**Source data:**
==============================

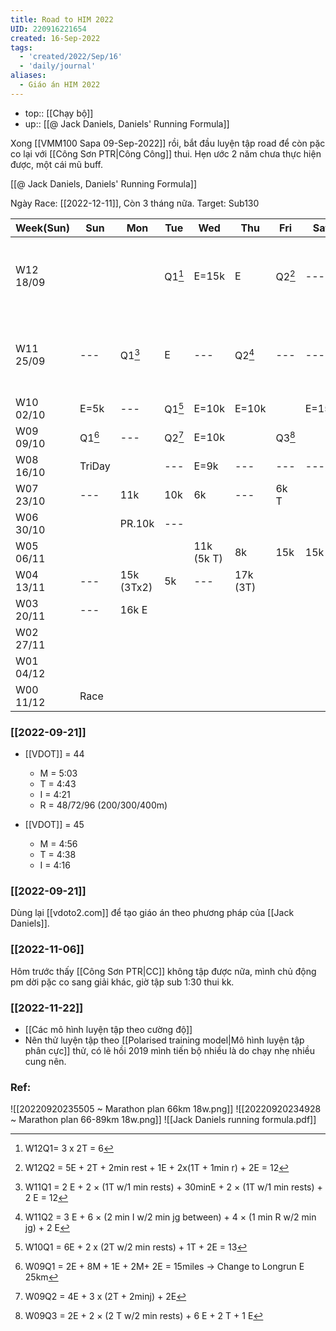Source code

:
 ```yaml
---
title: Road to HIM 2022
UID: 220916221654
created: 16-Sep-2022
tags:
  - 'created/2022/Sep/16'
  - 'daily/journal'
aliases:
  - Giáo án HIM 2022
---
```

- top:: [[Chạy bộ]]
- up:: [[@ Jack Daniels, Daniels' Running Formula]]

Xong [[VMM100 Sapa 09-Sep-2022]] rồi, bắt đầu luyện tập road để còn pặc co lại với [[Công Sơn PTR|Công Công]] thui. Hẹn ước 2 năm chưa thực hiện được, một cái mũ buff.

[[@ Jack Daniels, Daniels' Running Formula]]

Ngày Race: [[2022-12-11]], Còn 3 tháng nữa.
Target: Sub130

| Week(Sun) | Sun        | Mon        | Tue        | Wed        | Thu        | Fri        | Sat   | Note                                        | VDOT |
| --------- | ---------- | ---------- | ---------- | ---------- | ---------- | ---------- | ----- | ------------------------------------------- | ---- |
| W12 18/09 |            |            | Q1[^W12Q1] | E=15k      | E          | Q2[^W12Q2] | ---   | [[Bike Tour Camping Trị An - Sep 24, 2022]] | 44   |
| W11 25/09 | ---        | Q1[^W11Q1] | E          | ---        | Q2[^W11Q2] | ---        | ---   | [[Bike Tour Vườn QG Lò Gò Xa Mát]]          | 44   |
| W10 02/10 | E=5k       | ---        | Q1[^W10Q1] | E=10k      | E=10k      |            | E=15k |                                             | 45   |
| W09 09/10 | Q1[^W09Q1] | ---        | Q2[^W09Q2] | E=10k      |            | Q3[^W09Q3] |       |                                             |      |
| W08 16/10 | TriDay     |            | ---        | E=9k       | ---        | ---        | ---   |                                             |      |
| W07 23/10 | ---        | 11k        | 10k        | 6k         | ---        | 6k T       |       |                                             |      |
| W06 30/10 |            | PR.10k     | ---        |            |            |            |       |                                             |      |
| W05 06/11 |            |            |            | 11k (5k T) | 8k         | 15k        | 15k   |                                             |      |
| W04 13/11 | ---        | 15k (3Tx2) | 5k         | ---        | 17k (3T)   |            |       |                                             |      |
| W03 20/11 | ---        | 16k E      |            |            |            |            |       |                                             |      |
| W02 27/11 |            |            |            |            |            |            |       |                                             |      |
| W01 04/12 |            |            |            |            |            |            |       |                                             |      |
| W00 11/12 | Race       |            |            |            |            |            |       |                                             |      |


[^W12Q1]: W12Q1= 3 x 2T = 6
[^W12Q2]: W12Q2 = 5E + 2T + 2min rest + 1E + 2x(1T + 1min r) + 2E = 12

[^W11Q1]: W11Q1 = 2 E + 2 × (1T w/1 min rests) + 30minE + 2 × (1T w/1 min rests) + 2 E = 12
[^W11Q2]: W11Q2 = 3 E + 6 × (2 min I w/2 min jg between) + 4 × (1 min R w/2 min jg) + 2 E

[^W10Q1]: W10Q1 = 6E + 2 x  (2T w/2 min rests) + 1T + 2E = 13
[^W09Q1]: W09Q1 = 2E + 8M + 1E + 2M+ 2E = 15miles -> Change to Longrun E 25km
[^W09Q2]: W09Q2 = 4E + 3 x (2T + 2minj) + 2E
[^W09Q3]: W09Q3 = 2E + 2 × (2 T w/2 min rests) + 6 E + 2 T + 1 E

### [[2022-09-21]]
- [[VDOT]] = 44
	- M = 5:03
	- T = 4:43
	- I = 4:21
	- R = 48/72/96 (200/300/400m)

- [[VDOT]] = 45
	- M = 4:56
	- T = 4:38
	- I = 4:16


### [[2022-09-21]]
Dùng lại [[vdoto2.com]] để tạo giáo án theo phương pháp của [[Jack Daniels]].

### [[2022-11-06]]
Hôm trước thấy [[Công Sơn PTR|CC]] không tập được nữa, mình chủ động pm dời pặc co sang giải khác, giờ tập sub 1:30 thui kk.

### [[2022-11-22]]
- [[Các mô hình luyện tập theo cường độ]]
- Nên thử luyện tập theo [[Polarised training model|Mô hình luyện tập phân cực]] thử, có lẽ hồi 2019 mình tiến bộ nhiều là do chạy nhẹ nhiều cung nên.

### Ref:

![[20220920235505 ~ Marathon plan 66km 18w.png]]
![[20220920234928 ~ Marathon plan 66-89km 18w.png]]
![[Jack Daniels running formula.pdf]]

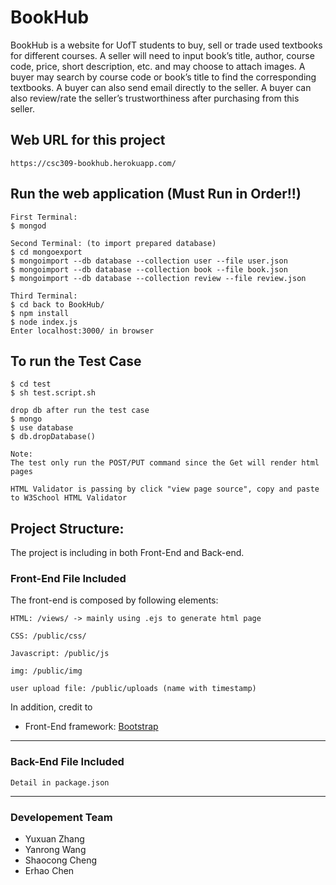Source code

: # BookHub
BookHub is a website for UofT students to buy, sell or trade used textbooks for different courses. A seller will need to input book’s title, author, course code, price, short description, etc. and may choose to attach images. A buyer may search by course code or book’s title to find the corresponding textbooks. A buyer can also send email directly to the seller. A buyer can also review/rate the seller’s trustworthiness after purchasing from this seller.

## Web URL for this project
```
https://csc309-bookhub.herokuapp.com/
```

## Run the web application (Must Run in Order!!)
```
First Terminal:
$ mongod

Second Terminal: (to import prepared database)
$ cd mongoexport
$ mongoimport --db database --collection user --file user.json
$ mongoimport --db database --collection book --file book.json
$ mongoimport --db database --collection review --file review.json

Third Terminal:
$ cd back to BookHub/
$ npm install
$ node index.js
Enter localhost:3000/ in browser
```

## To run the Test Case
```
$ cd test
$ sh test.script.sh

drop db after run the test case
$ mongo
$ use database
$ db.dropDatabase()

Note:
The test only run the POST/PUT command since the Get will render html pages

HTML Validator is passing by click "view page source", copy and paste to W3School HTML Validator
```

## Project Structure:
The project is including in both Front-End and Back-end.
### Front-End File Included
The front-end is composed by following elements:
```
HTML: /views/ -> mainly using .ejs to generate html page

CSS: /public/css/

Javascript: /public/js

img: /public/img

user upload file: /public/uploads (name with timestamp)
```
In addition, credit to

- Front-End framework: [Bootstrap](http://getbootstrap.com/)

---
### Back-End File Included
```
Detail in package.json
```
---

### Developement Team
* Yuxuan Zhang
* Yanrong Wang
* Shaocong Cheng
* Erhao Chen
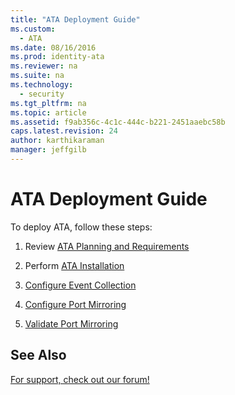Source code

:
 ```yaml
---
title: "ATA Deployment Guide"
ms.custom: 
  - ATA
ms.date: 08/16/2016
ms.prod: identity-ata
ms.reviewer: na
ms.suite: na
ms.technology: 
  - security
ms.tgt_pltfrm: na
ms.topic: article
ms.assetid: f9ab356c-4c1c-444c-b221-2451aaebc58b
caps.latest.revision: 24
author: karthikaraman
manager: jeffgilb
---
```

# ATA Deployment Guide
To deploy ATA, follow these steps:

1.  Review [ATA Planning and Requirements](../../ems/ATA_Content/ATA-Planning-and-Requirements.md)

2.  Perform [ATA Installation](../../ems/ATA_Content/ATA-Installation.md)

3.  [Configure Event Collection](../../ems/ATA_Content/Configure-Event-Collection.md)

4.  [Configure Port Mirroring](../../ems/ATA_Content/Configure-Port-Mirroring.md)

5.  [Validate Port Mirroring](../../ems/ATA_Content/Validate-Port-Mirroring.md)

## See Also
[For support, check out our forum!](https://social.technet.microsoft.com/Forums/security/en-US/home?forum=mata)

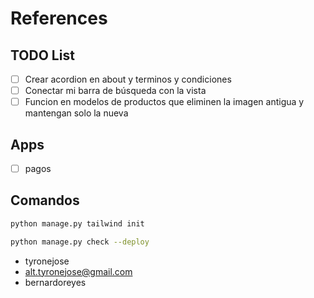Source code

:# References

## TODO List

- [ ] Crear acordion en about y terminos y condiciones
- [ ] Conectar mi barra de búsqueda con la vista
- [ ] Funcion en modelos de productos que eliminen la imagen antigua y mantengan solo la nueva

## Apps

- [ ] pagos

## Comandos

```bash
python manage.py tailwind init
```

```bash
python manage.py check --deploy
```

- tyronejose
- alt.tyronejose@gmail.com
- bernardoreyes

==============================

**What to do:**
The output must be every line of the records, printed exactly, with the pictures omitted.

**Solution to this task:**
Source code

:
 ```yaml
---
title: Road to HIM 2022
UID: 220916221654
created: 16-Sep-2022
tags:
  - 'created/2022/Sep/16'
  - 'daily/journal'
aliases:
  - Giáo án HIM 2022
---
```

- top:: [[Chạy bộ]]
- up:: [[@ Jack Daniels, Daniels' Running Formula]]

Xong [[VMM100 Sapa 09-Sep-2022]] rồi, bắt đầu luyện tập road để còn pặc co lại với [[Công Sơn PTR|Công Công]] thui. Hẹn ước 2 năm chưa thực hiện được, một cái mũ buff.

[[@ Jack Daniels, Daniels' Running Formula]]

Ngày Race: [[2022-12-11]], Còn 3 tháng nữa.
Target: Sub130

| Week(Sun) | Sun        | Mon        | Tue        | Wed        | Thu        | Fri        | Sat   | Note                                        | VDOT |
| --------- | ---------- | ---------- | ---------- | ---------- | ---------- | ---------- | ----- | ------------------------------------------- | ---- |
| W12 18/09 |            |            | Q1[^W12Q1] | E=15k      | E          | Q2[^W12Q2] | ---   | [[Bike Tour Camping Trị An - Sep 24, 2022]] | 44   |
| W11 25/09 | ---        | Q1[^W11Q1] | E          | ---        | Q2[^W11Q2] | ---        | ---   | [[Bike Tour Vườn QG Lò Gò Xa Mát]]          | 44   |
| W10 02/10 | E=5k       | ---        | Q1[^W10Q1] | E=10k      | E=10k      |            | E=15k |                                             | 45   |
| W09 09/10 | Q1[^W09Q1] | ---        | Q2[^W09Q2] | E=10k      |            | Q3[^W09Q3] |       |                                             |      |
| W08 16/10 | TriDay     |            | ---        | E=9k       | ---        | ---        | ---   |                                             |      |
| W07 23/10 | ---        | 11k        | 10k        | 6k         | ---        | 6k T       |       |                                             |      |
| W06 30/10 |            | PR.10k     | ---        |            |            |            |       |                                             |      |
| W05 06/11 |            |            |            | 11k (5k T) | 8k         | 15k        | 15k   |                                             |      |
| W04 13/11 | ---        | 15k (3Tx2) | 5k         | ---        | 17k (3T)   |            |       |                                             |      |
| W03 20/11 | ---        | 16k E      |            |            |            |            |       |                                             |      |
| W02 27/11 |            |            |            |            |            |            |       |                                             |      |
| W01 04/12 |            |            |            |            |            |            |       |                                             |      |
| W00 11/12 | Race       |            |            |            |            |            |       |                                             |      |


[^W12Q1]: W12Q1= 3 x 2T = 6
[^W12Q2]: W12Q2 = 5E + 2T + 2min rest + 1E + 2x(1T + 1min r) + 2E = 12

[^W11Q1]: W11Q1 = 2 E + 2 × (1T w/1 min rests) + 30minE + 2 × (1T w/1 min rests) + 2 E = 12
[^W11Q2]: W11Q2 = 3 E + 6 × (2 min I w/2 min jg between) + 4 × (1 min R w/2 min jg) + 2 E

[^W10Q1]: W10Q1 = 6E + 2 x  (2T w/2 min rests) + 1T + 2E = 13
[^W09Q1]: W09Q1 = 2E + 8M + 1E + 2M+ 2E = 15miles -> Change to Longrun E 25km
[^W09Q2]: W09Q2 = 4E + 3 x (2T + 2minj) + 2E
[^W09Q3]: W09Q3 = 2E + 2 × (2 T w/2 min rests) + 6 E + 2 T + 1 E

### [[2022-09-21]]
- [[VDOT]] = 44
	- M = 5:03
	- T = 4:43
	- I = 4:21
	- R = 48/72/96 (200/300/400m)

- [[VDOT]] = 45
	- M = 4:56
	- T = 4:38
	- I = 4:16


### [[2022-09-21]]
Dùng lại [[vdoto2.com]] để tạo giáo án theo phương pháp của [[Jack Daniels]].

### [[2022-11-06]]
Hôm trước thấy [[Công Sơn PTR|CC]] không tập được nữa, mình chủ động pm dời pặc co sang giải khác, giờ tập sub 1:30 thui kk.

### [[2022-11-22]]
- [[Các mô hình luyện tập theo cường độ]]
- Nên thử luyện tập theo [[Polarised training model|Mô hình luyện tập phân cực]] thử, có lẽ hồi 2019 mình tiến bộ nhiều là do chạy nhẹ nhiều cung nên.

### Ref:

![[20220920235505 ~ Marathon plan 66km 18w.png]]
![[20220920234928 ~ Marathon plan 66-89km 18w.png]]
![[Jack Daniels running formula.pdf]]

Source code

: # BookHub
BookHub is a website for UofT students to buy, sell or trade used textbooks for different courses. A seller will need to input book’s title, author, course code, price, short description, etc. and may choose to attach images. A buyer may search by course code or book’s title to find the corresponding textbooks. A buyer can also send email directly to the seller. A buyer can also review/rate the seller’s trustworthiness after purchasing from this seller.

## Web URL for this project
```
https://csc309-bookhub.herokuapp.com/
```

## Run the web application (Must Run in Order!!)
```
First Terminal:
$ mongod

Second Terminal: (to import prepared database)
$ cd mongoexport
$ mongoimport --db database --collection user --file user.json
$ mongoimport --db database --collection book --file book.json
$ mongoimport --db database --collection review --file review.json

Third Terminal:
$ cd back to BookHub/
$ npm install
$ node index.js
Enter localhost:3000/ in browser
```

## To run the Test Case
```
$ cd test
$ sh test.script.sh

drop db after run the test case
$ mongo
$ use database
$ db.dropDatabase()

Note:
The test only run the POST/PUT command since the Get will render html pages

HTML Validator is passing by click "view page source", copy and paste to W3School HTML Validator
```

## Project Structure:
The project is including in both Front-End and Back-end.
### Front-End File Included
The front-end is composed by following elements:
```
HTML: /views/ -> mainly using .ejs to generate html page

CSS: /public/css/

Javascript: /public/js

img: /public/img

user upload file: /public/uploads (name with timestamp)
```
In addition, credit to

- Front-End framework: [Bootstrap](http://getbootstrap.com/)

---
### Back-End File Included
```
Detail in package.json
```
---

### Developement Team
* Yuxuan Zhang
* Yanrong Wang
* Shaocong Cheng
* Erhao Chen
Source code

:
 ```yaml
---
title: "ATA Deployment Guide"
ms.custom: 
  - ATA
ms.date: 08/16/2016
ms.prod: identity-ata
ms.reviewer: na
ms.suite: na
ms.technology: 
  - security
ms.tgt_pltfrm: na
ms.topic: article
ms.assetid: f9ab356c-4c1c-444c-b221-2451aaebc58b
caps.latest.revision: 24
author: karthikaraman
manager: jeffgilb
---
```

# ATA Deployment Guide
To deploy ATA, follow these steps:

1.  Review [ATA Planning and Requirements](../../ems/ATA_Content/ATA-Planning-and-Requirements.md)

2.  Perform [ATA Installation](../../ems/ATA_Content/ATA-Installation.md)

3.  [Configure Event Collection](../../ems/ATA_Content/Configure-Event-Collection.md)

4.  [Configure Port Mirroring](../../ems/ATA_Content/Configure-Port-Mirroring.md)

5.  [Validate Port Mirroring](../../ems/ATA_Content/Validate-Port-Mirroring.md)

## See Also
[For support, check out our forum!](https://social.technet.microsoft.com/Forums/security/en-US/home?forum=mata)

Source code

:# References

## TODO List

- [ ] Crear acordion en about y terminos y condiciones
- [ ] Conectar mi barra de búsqueda con la vista
- [ ] Funcion en modelos de productos que eliminen la imagen antigua y mantengan solo la nueva

## Apps

- [ ] pagos

## Comandos

```bash
python manage.py tailwind init
```

```bash
python manage.py check --deploy
```

- tyronejose
- alt.tyronejose@gmail.com
- bernardoreyes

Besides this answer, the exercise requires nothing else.